Abstract
Mycobacterium tuberculosis (Mtb), the causative agent of tuberculosis, is a bacterial pathogen that claims roughly 1.4 million lives every year. Current drug regimens are inefficient at clearing infection, requiring at least 6 months of chemotherapy, and resistance to existing agents is rising. There is an urgent need for new drugs that are more effective and faster acting. The folate pathway has been successfully targeted in other pathogens and diseases, but has not yielded a lead drug against tuberculosis. We developed a high-throughput screening assay against Mtb dihydrofolate reductase (DHFR), a critical enzyme in the folate pathway, and screened a library consisting of 32,000 synthetic and natural product-derived compounds. One potent inhibitor containing a quinazoline ring was identified. This compound was active against the wild-type laboratory strain H37Rv (MIC99 = 207 µM). In addition, an Mtb strain with artificially lowered DHFR levels showed increased sensitivity to this compound (MIC99 = 70.7 µM), supporting that the inhibition was target-specific. Our results demonstrate the potential to identify Mtb DHFR inhibitors with activity against whole cells, and indicate the power of using a recombinant strain of Mtb expressing lower levels of DHFR to facilitate the discovery of antimycobacterial agents. With these new tools, we highlight the folate pathway as a potential target for new drugs to combat the tuberculosis epidemic.
Highlights
Tuberculosis (TB) has a long history in humans, with evidence of TB-related deaths dating back to the 3rd century BC [1]
Reduced folate is a critical nutrient in living organisms, and disruption of the folate pathway is widely exploited for chemotherapy [6,22]
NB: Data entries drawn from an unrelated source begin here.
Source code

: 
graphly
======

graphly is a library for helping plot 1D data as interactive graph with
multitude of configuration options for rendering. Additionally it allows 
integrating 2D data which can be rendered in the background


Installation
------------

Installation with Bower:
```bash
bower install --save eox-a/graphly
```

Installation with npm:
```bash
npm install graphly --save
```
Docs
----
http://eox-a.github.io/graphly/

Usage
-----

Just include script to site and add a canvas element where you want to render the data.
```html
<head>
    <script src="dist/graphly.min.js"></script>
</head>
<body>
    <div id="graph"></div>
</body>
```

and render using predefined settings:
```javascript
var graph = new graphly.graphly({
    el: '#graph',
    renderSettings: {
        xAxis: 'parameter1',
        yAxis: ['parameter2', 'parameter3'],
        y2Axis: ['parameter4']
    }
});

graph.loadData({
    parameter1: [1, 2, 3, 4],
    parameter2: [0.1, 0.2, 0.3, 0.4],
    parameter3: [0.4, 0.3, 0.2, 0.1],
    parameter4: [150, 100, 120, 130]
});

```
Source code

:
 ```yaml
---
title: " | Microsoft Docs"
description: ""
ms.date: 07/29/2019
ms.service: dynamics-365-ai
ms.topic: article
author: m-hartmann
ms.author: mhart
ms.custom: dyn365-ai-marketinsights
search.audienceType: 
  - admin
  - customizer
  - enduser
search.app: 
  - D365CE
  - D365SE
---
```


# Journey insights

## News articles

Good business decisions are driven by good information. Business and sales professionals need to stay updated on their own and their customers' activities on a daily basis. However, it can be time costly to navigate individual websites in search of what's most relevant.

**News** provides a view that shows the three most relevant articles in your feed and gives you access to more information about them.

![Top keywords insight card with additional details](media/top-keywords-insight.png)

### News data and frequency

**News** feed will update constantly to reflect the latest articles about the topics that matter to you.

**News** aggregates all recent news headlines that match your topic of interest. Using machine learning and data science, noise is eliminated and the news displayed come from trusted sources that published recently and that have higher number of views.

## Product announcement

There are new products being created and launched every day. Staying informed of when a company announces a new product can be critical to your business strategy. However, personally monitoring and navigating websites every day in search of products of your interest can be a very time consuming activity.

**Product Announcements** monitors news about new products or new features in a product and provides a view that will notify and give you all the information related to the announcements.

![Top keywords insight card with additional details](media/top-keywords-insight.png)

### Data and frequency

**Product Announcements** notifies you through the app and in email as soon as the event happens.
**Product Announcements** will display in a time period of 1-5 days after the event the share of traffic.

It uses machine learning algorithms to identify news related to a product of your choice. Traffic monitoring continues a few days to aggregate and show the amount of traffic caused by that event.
The sensitivity of the wild-type Mycobacterium tuberculosis (Mtb) and dihydrofolate reductase (DHFR) kd was tested against various inhibitors and displayed as the ratio of a compound’s MIC99 when measured in wild-type Mtb over the MIC99 measured in DHFR kd in the absence of ATc. doi:10.1371/journal.pone.0039961.g004
Summary
Tuberculosis (TB) has a long history in humans, with evidence of TB-related deaths dating back to the 3rd century BC [1]. Roughly 1.4 million people die every year from TB [2], despite the availability of chemotherapies to combat the bacterium that causes this disease (Mycobacterium tuberculosis, Mtb). Several factors have led to new strains of Mtb that are resistant to many or sometimes all of the first and second line drugs [4]. Depending on the drug susceptibility of the infecting strain, patients must endure prolonged treatment with agents that are more expensive, more toxic, and difficult to administer. There have been increased efforts to develop new and improved therapeutics for tuberculosis, and this has led to a few promising drug candidates [5].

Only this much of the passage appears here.